[Opening Task input section]

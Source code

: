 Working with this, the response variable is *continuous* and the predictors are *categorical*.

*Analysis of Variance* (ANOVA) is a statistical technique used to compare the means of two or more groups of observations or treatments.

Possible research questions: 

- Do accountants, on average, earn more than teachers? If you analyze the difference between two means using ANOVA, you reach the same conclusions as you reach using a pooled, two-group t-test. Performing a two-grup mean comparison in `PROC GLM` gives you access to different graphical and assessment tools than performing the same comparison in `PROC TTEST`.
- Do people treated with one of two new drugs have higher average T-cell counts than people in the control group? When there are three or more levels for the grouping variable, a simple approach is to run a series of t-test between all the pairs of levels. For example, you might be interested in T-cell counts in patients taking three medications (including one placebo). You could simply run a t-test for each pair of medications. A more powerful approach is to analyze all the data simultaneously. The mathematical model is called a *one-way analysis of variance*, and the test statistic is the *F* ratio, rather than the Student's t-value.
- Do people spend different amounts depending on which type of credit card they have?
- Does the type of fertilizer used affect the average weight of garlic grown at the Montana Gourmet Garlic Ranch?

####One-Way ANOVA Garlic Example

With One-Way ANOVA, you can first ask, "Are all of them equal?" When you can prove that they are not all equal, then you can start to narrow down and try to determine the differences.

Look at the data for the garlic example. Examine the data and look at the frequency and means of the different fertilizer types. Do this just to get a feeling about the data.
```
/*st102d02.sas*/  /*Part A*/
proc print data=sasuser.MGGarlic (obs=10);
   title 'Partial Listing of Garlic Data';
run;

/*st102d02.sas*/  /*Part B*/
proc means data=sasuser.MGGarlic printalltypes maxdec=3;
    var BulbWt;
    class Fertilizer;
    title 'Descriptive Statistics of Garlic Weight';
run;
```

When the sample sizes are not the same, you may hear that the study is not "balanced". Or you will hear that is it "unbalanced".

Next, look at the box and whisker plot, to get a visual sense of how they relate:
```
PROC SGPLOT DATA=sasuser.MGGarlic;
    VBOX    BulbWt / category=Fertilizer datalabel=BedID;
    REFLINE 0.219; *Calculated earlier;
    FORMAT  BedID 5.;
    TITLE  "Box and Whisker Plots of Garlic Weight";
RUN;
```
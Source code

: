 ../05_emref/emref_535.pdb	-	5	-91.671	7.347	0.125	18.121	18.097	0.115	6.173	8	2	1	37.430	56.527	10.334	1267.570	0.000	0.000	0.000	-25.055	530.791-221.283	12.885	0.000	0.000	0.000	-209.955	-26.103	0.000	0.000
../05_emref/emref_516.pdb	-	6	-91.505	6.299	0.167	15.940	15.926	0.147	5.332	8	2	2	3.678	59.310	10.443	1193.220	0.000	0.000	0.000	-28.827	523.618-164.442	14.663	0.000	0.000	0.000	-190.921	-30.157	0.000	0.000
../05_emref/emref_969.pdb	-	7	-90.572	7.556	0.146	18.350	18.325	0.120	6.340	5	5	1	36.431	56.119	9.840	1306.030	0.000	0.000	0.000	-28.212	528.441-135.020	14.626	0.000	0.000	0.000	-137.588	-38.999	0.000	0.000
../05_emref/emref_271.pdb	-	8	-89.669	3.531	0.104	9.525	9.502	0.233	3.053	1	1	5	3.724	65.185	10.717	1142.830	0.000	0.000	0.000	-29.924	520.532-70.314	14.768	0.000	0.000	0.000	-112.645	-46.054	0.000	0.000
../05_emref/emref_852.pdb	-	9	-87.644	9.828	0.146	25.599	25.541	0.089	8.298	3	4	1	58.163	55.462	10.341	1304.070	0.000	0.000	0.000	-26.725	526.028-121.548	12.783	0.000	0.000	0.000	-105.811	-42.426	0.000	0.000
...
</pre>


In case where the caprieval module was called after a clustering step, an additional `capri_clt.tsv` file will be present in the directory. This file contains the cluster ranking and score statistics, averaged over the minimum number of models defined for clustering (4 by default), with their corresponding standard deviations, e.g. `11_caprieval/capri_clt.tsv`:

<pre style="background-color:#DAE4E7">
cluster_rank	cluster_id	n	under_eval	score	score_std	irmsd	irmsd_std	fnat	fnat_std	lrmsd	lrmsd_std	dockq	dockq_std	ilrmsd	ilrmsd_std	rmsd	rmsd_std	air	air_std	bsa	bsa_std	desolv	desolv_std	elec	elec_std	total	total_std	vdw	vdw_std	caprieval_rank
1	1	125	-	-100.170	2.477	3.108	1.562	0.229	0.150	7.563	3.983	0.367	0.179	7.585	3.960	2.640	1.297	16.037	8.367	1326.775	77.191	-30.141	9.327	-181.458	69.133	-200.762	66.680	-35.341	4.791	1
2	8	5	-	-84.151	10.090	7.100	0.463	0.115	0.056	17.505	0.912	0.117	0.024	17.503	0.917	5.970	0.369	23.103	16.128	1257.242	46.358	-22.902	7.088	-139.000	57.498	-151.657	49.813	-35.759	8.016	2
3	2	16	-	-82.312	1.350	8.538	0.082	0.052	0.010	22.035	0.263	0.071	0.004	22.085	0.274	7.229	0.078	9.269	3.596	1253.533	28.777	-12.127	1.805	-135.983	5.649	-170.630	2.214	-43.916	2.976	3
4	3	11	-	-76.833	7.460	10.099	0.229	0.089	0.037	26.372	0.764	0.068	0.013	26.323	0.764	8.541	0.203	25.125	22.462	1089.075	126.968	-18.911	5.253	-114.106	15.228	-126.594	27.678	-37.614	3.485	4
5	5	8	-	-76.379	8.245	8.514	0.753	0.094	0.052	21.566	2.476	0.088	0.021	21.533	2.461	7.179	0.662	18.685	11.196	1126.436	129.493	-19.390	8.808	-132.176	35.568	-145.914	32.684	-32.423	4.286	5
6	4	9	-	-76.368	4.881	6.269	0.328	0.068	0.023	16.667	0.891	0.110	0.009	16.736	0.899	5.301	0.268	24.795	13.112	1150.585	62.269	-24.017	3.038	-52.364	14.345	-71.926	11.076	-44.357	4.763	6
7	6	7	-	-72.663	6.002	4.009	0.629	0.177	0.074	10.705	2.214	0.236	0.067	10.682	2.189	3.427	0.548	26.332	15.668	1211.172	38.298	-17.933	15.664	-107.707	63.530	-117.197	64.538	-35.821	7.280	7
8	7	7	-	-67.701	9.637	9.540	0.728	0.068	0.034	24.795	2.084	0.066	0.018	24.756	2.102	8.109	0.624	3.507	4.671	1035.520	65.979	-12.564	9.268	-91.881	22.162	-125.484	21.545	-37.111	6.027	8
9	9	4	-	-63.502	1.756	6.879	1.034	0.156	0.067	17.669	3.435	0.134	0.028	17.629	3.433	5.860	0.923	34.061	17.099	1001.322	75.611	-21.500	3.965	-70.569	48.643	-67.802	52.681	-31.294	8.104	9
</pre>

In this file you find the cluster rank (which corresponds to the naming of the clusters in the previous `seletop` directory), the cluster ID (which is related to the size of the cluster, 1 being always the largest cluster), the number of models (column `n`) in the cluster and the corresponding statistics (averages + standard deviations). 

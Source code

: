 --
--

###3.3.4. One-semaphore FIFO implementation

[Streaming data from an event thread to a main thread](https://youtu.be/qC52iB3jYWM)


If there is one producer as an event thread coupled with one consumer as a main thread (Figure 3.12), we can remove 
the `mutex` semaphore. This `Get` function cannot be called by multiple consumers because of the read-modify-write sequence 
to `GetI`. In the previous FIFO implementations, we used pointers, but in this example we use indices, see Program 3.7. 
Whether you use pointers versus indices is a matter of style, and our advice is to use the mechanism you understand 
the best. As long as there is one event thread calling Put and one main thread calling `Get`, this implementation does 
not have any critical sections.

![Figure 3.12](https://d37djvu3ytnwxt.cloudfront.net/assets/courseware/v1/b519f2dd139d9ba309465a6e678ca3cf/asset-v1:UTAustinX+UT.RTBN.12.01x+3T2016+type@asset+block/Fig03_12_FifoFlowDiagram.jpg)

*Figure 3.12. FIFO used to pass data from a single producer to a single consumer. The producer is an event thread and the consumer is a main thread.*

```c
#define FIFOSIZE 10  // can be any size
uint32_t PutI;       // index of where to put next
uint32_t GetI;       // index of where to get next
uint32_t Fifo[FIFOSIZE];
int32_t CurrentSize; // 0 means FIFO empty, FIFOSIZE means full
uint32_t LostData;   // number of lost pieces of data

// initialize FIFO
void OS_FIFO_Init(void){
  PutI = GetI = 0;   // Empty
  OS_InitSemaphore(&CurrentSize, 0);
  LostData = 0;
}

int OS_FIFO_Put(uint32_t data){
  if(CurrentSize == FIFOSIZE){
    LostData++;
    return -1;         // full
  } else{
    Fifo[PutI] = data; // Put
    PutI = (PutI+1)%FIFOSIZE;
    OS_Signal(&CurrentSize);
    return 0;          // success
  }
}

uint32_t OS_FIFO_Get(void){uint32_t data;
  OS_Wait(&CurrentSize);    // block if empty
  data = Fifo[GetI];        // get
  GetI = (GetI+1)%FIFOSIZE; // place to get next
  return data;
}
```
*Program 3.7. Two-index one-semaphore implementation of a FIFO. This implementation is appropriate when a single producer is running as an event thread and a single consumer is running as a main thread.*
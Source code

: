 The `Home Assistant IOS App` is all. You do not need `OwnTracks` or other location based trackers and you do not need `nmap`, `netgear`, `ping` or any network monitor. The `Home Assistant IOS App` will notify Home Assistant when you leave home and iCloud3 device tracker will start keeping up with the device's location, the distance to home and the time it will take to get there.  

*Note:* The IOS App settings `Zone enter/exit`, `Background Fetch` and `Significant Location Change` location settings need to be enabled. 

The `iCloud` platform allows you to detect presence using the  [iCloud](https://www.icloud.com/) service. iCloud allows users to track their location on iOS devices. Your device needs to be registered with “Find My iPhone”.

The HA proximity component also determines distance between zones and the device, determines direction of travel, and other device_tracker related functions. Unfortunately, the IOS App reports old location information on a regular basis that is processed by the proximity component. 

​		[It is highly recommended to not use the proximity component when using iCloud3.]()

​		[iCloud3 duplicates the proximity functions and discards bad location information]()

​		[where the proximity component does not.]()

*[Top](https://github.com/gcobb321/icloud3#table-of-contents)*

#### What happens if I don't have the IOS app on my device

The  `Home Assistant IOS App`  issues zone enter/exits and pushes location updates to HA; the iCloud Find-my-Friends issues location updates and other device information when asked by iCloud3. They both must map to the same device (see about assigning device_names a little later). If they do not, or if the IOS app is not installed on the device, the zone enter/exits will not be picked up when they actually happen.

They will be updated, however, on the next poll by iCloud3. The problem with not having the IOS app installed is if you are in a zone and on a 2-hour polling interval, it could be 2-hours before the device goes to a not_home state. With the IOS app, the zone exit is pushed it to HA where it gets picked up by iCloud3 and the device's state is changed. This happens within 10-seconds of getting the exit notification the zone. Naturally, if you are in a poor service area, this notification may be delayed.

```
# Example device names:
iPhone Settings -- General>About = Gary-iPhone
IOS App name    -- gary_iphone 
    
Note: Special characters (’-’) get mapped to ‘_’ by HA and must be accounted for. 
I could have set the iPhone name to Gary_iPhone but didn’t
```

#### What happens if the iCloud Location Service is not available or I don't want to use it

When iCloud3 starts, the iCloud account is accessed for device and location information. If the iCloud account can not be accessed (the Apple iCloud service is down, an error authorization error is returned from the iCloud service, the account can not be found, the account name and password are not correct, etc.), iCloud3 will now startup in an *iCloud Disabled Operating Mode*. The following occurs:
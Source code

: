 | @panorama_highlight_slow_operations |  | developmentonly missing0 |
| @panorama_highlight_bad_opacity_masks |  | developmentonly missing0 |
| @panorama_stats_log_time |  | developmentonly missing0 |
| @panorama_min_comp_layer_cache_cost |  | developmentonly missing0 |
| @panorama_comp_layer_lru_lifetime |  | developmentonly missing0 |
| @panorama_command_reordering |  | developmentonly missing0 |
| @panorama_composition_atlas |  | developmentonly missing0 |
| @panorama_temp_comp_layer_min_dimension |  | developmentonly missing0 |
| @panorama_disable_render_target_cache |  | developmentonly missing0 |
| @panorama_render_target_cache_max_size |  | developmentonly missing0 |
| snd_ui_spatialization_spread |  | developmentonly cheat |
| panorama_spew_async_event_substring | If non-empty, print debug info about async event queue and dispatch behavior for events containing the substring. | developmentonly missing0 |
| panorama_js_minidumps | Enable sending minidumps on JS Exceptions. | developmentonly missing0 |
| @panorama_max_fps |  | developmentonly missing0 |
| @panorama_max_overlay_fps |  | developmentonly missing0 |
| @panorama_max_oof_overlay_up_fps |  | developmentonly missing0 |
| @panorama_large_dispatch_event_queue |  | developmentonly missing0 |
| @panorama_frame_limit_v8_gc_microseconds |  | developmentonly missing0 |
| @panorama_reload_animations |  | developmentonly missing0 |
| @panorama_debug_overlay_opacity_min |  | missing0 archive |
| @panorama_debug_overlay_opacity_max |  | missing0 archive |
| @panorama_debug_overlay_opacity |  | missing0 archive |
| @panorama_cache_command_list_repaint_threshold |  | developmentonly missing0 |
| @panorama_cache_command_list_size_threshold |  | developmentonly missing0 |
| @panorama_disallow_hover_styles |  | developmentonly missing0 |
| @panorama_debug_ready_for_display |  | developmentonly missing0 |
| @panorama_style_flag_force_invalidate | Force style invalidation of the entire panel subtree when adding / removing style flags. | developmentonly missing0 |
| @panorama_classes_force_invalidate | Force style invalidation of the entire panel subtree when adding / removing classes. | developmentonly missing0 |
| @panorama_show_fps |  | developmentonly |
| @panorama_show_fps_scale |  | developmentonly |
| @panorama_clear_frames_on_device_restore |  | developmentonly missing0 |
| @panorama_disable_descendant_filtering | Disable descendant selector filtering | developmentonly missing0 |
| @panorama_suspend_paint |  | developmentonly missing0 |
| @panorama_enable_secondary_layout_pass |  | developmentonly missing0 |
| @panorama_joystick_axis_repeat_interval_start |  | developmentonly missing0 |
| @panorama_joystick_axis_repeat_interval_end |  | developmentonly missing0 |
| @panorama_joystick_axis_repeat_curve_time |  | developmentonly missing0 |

[Closing Task input section]

What to work on: The response must hold only the lines above from the line with "They will be" through the line with "#### What happens if the", each copied exactly, both ends kept.

Answer section:
They will be updated, however, on the next poll by iCloud3. The problem with not having the IOS app installed is if you are in a zone and on a 2-hour polling interval, it could be 2-hours before the device goes to a not_home state. With the IOS app, the zone exit is pushed it to HA where it gets picked up by iCloud3 and the device's state is changed. This happens within 10-seconds of getting the exit notification the zone. Naturally, if you are in a poor service area, this notification may be delayed.

```
# Example device names:
iPhone Settings -- General>About = Gary-iPhone
IOS App name    -- gary_iphone 
    
Note: Special characters (’-’) get mapped to ‘_’ by HA and must be accounted for. 
I could have set the iPhone name to Gary_iPhone but didn’t
```

#### What happens if the iCloud Location Service is not available or I don't want to use it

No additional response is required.